PROBLEM
Go through the records and report each line holding the string "model".
:: DATASET EXCERPTS
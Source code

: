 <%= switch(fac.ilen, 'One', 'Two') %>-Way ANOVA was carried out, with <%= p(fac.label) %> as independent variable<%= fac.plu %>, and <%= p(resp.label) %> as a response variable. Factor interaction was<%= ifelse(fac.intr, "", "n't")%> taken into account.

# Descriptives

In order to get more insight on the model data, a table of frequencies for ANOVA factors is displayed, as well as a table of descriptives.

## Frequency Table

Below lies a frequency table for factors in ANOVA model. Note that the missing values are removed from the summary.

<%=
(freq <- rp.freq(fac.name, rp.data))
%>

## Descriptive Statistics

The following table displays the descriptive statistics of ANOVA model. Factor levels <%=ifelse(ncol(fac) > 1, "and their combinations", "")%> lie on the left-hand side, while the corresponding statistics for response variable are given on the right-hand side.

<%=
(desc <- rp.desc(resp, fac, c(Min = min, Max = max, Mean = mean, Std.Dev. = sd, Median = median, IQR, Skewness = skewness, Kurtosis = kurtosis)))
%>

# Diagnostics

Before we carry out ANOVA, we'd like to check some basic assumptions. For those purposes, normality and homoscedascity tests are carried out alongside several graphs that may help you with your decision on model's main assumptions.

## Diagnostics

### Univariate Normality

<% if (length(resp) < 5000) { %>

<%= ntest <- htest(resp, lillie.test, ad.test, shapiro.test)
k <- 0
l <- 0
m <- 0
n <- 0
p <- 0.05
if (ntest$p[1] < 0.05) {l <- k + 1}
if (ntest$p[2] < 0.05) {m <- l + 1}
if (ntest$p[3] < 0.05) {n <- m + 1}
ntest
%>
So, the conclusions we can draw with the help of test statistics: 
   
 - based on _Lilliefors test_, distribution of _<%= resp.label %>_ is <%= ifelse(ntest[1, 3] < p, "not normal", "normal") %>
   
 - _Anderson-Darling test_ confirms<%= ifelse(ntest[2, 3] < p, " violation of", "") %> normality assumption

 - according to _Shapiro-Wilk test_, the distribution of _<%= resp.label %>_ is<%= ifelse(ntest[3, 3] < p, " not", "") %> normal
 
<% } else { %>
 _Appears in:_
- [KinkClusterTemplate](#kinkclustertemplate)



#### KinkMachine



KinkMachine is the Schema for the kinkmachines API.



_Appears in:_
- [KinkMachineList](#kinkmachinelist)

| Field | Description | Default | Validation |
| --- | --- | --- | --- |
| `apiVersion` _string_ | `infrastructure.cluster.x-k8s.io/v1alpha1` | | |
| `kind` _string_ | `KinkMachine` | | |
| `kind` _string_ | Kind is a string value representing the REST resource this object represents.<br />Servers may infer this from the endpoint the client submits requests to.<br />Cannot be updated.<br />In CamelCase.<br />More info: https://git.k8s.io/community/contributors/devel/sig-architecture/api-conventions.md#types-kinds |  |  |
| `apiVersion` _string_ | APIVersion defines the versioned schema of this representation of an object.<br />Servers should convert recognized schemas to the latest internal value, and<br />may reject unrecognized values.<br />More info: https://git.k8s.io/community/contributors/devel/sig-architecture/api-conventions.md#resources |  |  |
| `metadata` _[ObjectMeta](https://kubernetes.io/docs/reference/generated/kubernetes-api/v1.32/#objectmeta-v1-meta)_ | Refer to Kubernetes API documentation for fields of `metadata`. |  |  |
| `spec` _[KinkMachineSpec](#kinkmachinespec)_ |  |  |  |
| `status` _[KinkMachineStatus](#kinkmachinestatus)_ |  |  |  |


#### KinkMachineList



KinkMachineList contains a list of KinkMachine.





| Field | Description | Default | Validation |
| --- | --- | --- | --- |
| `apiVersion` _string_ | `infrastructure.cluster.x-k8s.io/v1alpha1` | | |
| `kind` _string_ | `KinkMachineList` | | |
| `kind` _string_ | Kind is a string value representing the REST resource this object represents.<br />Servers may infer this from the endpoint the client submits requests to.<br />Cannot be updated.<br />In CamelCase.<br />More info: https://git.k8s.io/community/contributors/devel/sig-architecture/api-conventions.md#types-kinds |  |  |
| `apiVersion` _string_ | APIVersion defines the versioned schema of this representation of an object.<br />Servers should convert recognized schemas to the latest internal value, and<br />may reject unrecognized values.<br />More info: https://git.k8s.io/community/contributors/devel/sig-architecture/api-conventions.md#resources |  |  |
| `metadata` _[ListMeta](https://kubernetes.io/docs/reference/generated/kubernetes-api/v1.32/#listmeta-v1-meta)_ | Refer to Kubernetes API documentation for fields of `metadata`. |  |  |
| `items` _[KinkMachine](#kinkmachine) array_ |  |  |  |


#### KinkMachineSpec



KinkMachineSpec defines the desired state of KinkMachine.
::::
TASK OUTPUT
In order to get more insight on the model data, a table of frequencies for ANOVA factors is displayed, as well as a table of descriptives.
Below lies a frequency table for factors in ANOVA model. Note that the missing values are removed from the summary.
The following table displays the descriptive statistics of ANOVA model. Factor levels <%=ifelse(ncol(fac) > 1, "and their combinations", "")%> lie on the left-hand side, while the corresponding statistics for response variable are given on the right-hand side.
Before we carry out ANOVA, we'd like to check some basic assumptions. For those purposes, normality and homoscedascity tests are carried out alongside several graphs that may help you with your decision on model's main assumptions.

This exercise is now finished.